▸ What the exercise asks
Set down again exactly the lines of the listing below that fall between the line holding "Although we believe" and the line holding "allocate(zeros_list(num_series))", inclusive.

▸ Entries provided
- - -

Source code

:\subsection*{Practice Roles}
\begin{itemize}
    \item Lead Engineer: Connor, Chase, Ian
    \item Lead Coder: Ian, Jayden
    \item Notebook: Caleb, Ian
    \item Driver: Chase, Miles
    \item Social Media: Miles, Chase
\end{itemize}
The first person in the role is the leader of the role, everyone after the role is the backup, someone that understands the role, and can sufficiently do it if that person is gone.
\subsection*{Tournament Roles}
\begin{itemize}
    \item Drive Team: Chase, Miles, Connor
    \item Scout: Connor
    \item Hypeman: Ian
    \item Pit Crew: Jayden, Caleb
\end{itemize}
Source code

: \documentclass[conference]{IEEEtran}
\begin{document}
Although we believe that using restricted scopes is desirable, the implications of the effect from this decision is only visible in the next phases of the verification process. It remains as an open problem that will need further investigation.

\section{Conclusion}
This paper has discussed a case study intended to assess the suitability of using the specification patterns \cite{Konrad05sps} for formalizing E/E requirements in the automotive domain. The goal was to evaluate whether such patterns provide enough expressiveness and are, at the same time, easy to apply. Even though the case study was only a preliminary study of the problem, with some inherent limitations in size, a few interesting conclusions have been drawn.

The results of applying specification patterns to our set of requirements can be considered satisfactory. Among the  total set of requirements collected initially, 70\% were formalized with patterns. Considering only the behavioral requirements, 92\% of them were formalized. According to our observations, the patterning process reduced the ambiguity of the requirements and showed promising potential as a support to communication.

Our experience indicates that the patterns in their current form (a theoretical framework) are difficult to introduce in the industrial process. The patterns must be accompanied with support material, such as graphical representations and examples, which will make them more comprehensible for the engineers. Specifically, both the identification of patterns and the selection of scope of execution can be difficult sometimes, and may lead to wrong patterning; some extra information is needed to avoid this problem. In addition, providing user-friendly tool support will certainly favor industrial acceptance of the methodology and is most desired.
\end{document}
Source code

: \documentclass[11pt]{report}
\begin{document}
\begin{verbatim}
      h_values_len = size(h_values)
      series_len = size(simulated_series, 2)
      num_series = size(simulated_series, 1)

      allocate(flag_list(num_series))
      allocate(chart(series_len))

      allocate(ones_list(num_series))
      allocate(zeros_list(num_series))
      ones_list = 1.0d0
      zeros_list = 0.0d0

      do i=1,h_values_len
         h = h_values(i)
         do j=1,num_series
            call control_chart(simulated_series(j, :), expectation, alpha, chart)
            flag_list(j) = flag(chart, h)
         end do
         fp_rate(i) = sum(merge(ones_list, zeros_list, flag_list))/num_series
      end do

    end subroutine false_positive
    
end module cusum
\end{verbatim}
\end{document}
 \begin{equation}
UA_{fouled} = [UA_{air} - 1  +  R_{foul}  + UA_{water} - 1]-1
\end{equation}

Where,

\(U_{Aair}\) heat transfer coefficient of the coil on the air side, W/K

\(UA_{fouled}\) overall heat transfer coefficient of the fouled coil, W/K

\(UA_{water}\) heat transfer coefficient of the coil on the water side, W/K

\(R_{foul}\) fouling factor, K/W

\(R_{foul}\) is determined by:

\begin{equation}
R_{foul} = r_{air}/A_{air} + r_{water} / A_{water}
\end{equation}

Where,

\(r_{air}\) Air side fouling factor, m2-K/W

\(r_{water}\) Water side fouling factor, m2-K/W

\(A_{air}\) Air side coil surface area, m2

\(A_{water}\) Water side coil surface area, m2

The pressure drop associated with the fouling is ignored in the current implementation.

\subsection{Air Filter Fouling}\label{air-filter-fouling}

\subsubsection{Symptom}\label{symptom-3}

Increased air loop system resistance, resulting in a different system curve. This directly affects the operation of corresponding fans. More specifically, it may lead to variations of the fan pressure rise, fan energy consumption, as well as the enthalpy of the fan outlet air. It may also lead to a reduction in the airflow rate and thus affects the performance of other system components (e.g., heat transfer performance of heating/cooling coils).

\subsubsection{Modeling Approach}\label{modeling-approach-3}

- - -

▸ Solved exercise
Although we believe that using restricted scopes is desirable, the implications of the effect from this decision is only visible in the next phases of the verification process. It remains as an open problem that will need further investigation.

\section{Conclusion}
This paper has discussed a case study intended to assess the suitability of using the specification patterns \cite{Konrad05sps} for formalizing E/E requirements in the automotive domain. The goal was to evaluate whether such patterns provide enough expressiveness and are, at the same time, easy to apply. Even though the case study was only a preliminary study of the problem, with some inherent limitations in size, a few interesting conclusions have been drawn.

The results of applying specification patterns to our set of requirements can be considered satisfactory. Among the  total set of requirements collected initially, 70\% were formalized with patterns. Considering only the behavioral requirements, 92\% of them were formalized. According to our observations, the patterning process reduced the ambiguity of the requirements and showed promising potential as a support to communication.

Our experience indicates that the patterns in their current form (a theoretical framework) are difficult to introduce in the industrial process. The patterns must be accompanied with support material, such as graphical representations and examples, which will make them more comprehensible for the engineers. Specifically, both the identification of patterns and the selection of scope of execution can be difficult sometimes, and may lead to wrong patterning; some extra information is needed to avoid this problem. In addition, providing user-friendly tool support will certainly favor industrial acceptance of the methodology and is most desired.
\end{document}
Source code

: \documentclass[11pt]{report}
\begin{document}
\begin{verbatim}
      h_values_len = size(h_values)
      series_len = size(simulated_series, 2)
      num_series = size(simulated_series, 1)

      allocate(flag_list(num_series))
      allocate(chart(series_len))

      allocate(ones_list(num_series))
      allocate(zeros_list(num_series))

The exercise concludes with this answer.